(Data entries)
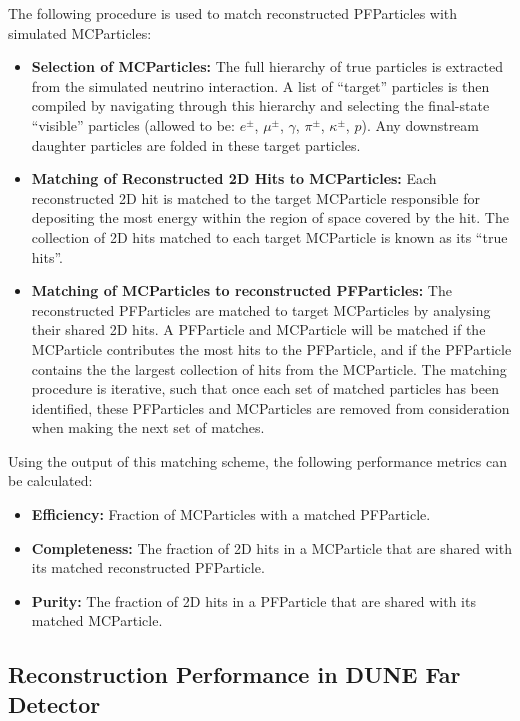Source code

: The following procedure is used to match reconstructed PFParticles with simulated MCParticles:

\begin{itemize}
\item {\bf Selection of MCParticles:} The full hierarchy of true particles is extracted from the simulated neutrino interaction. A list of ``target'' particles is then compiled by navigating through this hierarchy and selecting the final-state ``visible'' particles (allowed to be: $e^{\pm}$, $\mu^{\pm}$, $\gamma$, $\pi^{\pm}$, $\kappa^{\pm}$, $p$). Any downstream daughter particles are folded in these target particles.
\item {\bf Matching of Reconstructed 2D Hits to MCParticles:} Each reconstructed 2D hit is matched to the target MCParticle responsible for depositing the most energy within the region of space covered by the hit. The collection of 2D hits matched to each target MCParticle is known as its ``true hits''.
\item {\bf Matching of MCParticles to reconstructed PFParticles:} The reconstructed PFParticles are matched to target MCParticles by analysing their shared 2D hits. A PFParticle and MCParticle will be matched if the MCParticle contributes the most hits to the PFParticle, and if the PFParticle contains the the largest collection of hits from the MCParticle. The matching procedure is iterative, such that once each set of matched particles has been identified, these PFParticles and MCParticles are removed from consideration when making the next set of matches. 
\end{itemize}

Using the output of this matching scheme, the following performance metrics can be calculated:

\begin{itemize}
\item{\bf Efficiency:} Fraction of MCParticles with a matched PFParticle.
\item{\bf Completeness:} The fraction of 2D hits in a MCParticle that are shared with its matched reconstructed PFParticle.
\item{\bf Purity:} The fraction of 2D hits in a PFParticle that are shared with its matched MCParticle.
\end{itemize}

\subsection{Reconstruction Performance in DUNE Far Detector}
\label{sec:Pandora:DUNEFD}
--
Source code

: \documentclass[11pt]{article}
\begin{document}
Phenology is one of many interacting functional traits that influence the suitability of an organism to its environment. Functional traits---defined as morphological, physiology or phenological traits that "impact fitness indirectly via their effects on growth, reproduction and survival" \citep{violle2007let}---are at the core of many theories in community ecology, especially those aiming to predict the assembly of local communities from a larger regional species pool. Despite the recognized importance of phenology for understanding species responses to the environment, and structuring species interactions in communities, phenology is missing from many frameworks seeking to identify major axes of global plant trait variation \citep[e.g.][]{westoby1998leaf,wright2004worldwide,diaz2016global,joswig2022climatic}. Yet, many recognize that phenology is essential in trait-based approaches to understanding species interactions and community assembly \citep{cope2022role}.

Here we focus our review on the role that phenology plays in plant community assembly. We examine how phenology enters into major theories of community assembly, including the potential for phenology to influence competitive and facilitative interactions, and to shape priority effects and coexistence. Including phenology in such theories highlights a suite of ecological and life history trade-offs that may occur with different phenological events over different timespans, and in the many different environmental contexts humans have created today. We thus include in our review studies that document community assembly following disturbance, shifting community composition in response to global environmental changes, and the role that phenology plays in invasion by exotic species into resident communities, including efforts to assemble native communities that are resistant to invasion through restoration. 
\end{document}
---
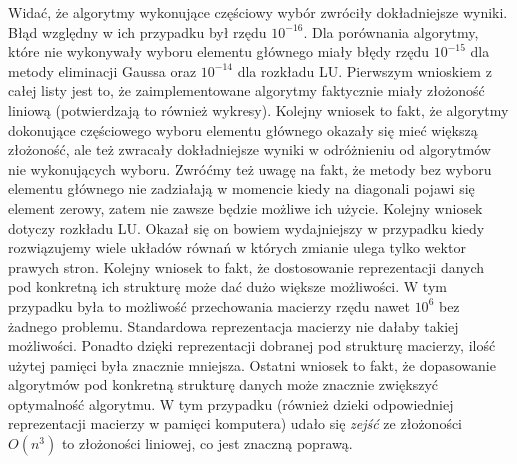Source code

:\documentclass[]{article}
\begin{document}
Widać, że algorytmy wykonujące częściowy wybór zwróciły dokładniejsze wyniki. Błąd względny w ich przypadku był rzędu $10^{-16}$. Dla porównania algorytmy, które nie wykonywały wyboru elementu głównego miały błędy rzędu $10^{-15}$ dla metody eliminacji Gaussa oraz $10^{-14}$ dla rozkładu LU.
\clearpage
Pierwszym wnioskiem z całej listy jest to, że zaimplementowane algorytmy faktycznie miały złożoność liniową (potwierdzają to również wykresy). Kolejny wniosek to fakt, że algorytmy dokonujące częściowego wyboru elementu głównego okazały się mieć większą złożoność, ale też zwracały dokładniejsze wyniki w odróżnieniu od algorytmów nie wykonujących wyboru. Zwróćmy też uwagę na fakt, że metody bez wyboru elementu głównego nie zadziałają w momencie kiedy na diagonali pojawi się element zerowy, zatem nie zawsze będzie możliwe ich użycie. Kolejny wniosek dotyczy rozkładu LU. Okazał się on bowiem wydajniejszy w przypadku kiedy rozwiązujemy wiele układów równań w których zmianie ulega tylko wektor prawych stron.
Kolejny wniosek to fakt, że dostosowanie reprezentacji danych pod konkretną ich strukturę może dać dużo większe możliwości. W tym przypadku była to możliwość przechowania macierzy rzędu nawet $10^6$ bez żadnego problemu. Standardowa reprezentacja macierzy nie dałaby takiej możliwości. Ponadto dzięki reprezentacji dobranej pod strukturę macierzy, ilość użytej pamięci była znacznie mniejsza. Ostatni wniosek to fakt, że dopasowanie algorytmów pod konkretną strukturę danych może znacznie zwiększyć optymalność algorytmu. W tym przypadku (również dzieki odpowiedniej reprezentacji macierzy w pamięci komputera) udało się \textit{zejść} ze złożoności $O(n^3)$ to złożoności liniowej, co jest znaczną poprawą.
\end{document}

_WORK ITEM_
Search the entries for the word "algorytmy" and copy every line that holds it.

_SOLUTION TO THIS EXERCISE_
Widać, że algorytmy wykonujące częściowy wybór zwróciły dokładniejsze wyniki. Błąd względny w ich przypadku był rzędu $10^{-16}$. Dla porównania algorytmy, które nie wykonywały wyboru elementu głównego miały błędy rzędu $10^{-15}$ dla metody eliminacji Gaussa oraz $10^{-14}$ dla rozkładu LU.
Pierwszym wnioskiem z całej listy jest to, że zaimplementowane algorytmy faktycznie miały złożoność liniową (potwierdzają to również wykresy). Kolejny wniosek to fakt, że algorytmy dokonujące częściowego wyboru elementu głównego okazały się mieć większą złożoność, ale też zwracały dokładniejsze wyniki w odróżnieniu od algorytmów nie wykonujących wyboru. Zwróćmy też uwagę na fakt, że metody bez wyboru elementu głównego nie zadziałają w momencie kiedy na diagonali pojawi się element zerowy, zatem nie zawsze będzie możliwe ich użycie. Kolejny wniosek dotyczy rozkładu LU. Okazał się on bowiem wydajniejszy w przypadku kiedy rozwiązujemy wiele układów równań w których zmianie ulega tylko wektor prawych stron.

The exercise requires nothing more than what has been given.